(Your goal) Beginning with the line that contains "in the process.", copy each remaining line of the data below exactly.

[Collected data entries]
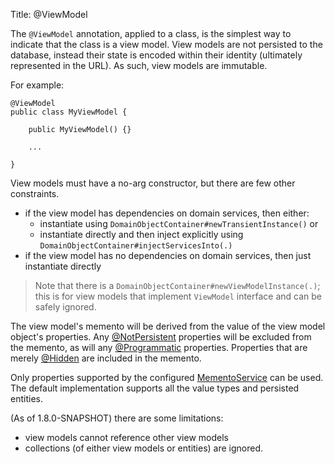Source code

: Title: @ViewModel

The `@ViewModel` annotation, applied to a class, is the simplest way to indicate that the class is a view model.  View models are not persisted to the database, instead their state is encoded within their identity (ultimately represented in the URL).  As such, view models are immutable.

For example:

    @ViewModel
    public class MyViewModel {
    
        public MyViewModel() {}
        
        ...
        
    }

View models must have a no-arg constructor, but there are few other constraints.

* if the view model has dependencies on domain services, then either:
  * instantiate using `DomainObjectContainer#newTransientInstance()` or
  * instantiate directly and then inject explicitly using `DomainObjectContainer#injectServicesInto(.)`
* if the view model has no dependencies on domain services, then just instantiate directly 

>
> Note that there is a `DomainObjectContainer#newViewModelInstance(.)`; this is for view models that implement `ViewModel` interface and can be safely ignored.
>
    
The view model's memento will be derived from the value of the view model object's properties.  Any [@NotPersistent](http://isis.apache.org/reference/recognized-annotations/NotPersistent.html) properties will be excluded from the memento, as will any [@Programmatic](http://isis.apache.org/reference/recognized-annotations/Programmatic.html) properties.  Properties that are merely [@Hidden](http://isis.apache.org/reference/recognized-annotations/Hidden-deprecated.html) are included in the memento.

Only properties supported by the configured [MementoService](../reference/services/memento-service.html) can be used.  The default implementation supports all the value types and persisted entities.

(As of 1.8.0-SNAPSHOT) there are some limitations:
* view models cannot reference other view models
* collections (of either view models or entities) are ignored.

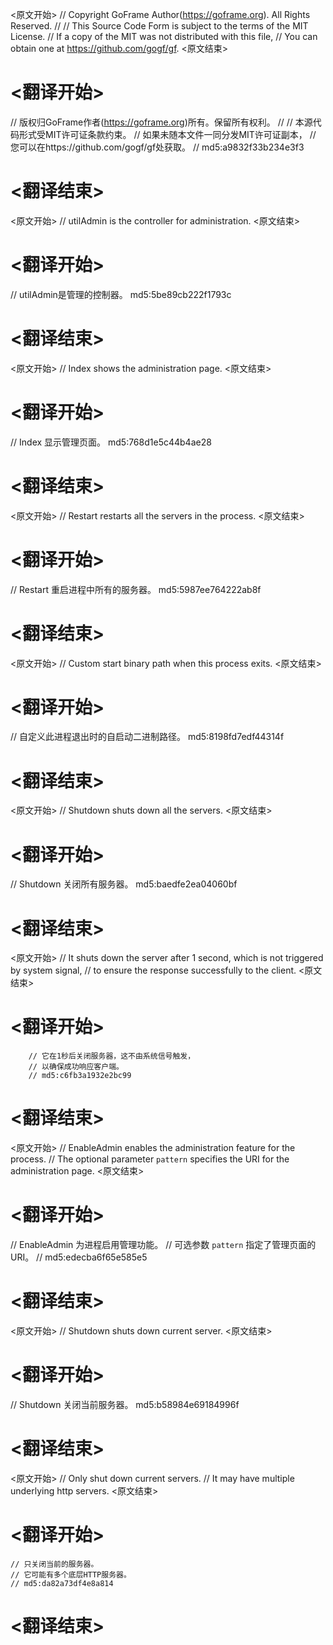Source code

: 
<原文开始>
// Copyright GoFrame Author(https://goframe.org). All Rights Reserved.
//
// This Source Code Form is subject to the terms of the MIT License.
// If a copy of the MIT was not distributed with this file,
// You can obtain one at https://github.com/gogf/gf.
<原文结束>

# <翻译开始>
// 版权归GoFrame作者(https://goframe.org)所有。保留所有权利。
//
// 本源代码形式受MIT许可证条款约束。
// 如果未随本文件一同分发MIT许可证副本，
// 您可以在https://github.com/gogf/gf处获取。
// md5:a9832f33b234e3f3
# <翻译结束>


<原文开始>
// utilAdmin is the controller for administration.
<原文结束>

# <翻译开始>
// utilAdmin是管理的控制器。 md5:5be89cb222f1793c
# <翻译结束>


<原文开始>
// Index shows the administration page.
<原文结束>

# <翻译开始>
// Index 显示管理页面。 md5:768d1e5c44b4ae28
# <翻译结束>


<原文开始>
// Restart restarts all the servers in the process.
<原文结束>

# <翻译开始>
// Restart 重启进程中所有的服务器。 md5:5987ee764222ab8f
# <翻译结束>


<原文开始>
// Custom start binary path when this process exits.
<原文结束>

# <翻译开始>
// 自定义此进程退出时的自启动二进制路径。 md5:8198fd7edf44314f
# <翻译结束>


<原文开始>
// Shutdown shuts down all the servers.
<原文结束>

# <翻译开始>
// Shutdown 关闭所有服务器。 md5:baedfe2ea04060bf
# <翻译结束>


<原文开始>
		// It shuts down the server after 1 second, which is not triggered by system signal,
		// to ensure the response successfully to the client.
<原文结束>

# <翻译开始>
		// 它在1秒后关闭服务器，这不由系统信号触发，
		// 以确保成功响应客户端。
		// md5:c6fb3a1932e2bc99
# <翻译结束>


<原文开始>
// EnableAdmin enables the administration feature for the process.
// The optional parameter `pattern` specifies the URI for the administration page.
<原文结束>

# <翻译开始>
// EnableAdmin 为进程启用管理功能。
// 可选参数 `pattern` 指定了管理页面的 URI。
// md5:edecba6f65e585e5
# <翻译结束>


<原文开始>
// Shutdown shuts down current server.
<原文结束>

# <翻译开始>
// Shutdown 关闭当前服务器。 md5:b58984e69184996f
# <翻译结束>


<原文开始>
	// Only shut down current servers.
	// It may have multiple underlying http servers.
<原文结束>

# <翻译开始>
	// 只关闭当前的服务器。
	// 它可能有多个底层HTTP服务器。
	// md5:da82a73df4e8a814
# <翻译结束>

(Result of the task)
// Restart restarts all the servers in the process.
<原文结束>

# <翻译开始>
// Restart 重启进程中所有的服务器。 md5:5987ee764222ab8f
# <翻译结束>


<原文开始>
// Custom start binary path when this process exits.
<原文结束>

# <翻译开始>
// 自定义此进程退出时的自启动二进制路径。 md5:8198fd7edf44314f
# <翻译结束>


<原文开始>
// Shutdown shuts down all the servers.
<原文结束>

# <翻译开始>
// Shutdown 关闭所有服务器。 md5:baedfe2ea04060bf
# <翻译结束>


<原文开始>
		// It shuts down the server after 1 second, which is not triggered by system signal,
		// to ensure the response successfully to the client.
<原文结束>

# <翻译开始>
		// 它在1秒后关闭服务器，这不由系统信号触发，
		// 以确保成功响应客户端。
		// md5:c6fb3a1932e2bc99
# <翻译结束>


<原文开始>
// EnableAdmin enables the administration feature for the process.
// The optional parameter `pattern` specifies the URI for the administration page.
<原文结束>

# <翻译开始>
// EnableAdmin 为进程启用管理功能。
// 可选参数 `pattern` 指定了管理页面的 URI。
// md5:edecba6f65e585e5
# <翻译结束>


<原文开始>
// Shutdown shuts down current server.
<原文结束>

# <翻译开始>
// Shutdown 关闭当前服务器。 md5:b58984e69184996f
# <翻译结束>


<原文开始>
	// Only shut down current servers.
	// It may have multiple underlying http servers.
<原文结束>

# <翻译开始>
	// 只关闭当前的服务器。
	// 它可能有多个底层HTTP服务器。
	// md5:da82a73df4e8a814
# <翻译结束>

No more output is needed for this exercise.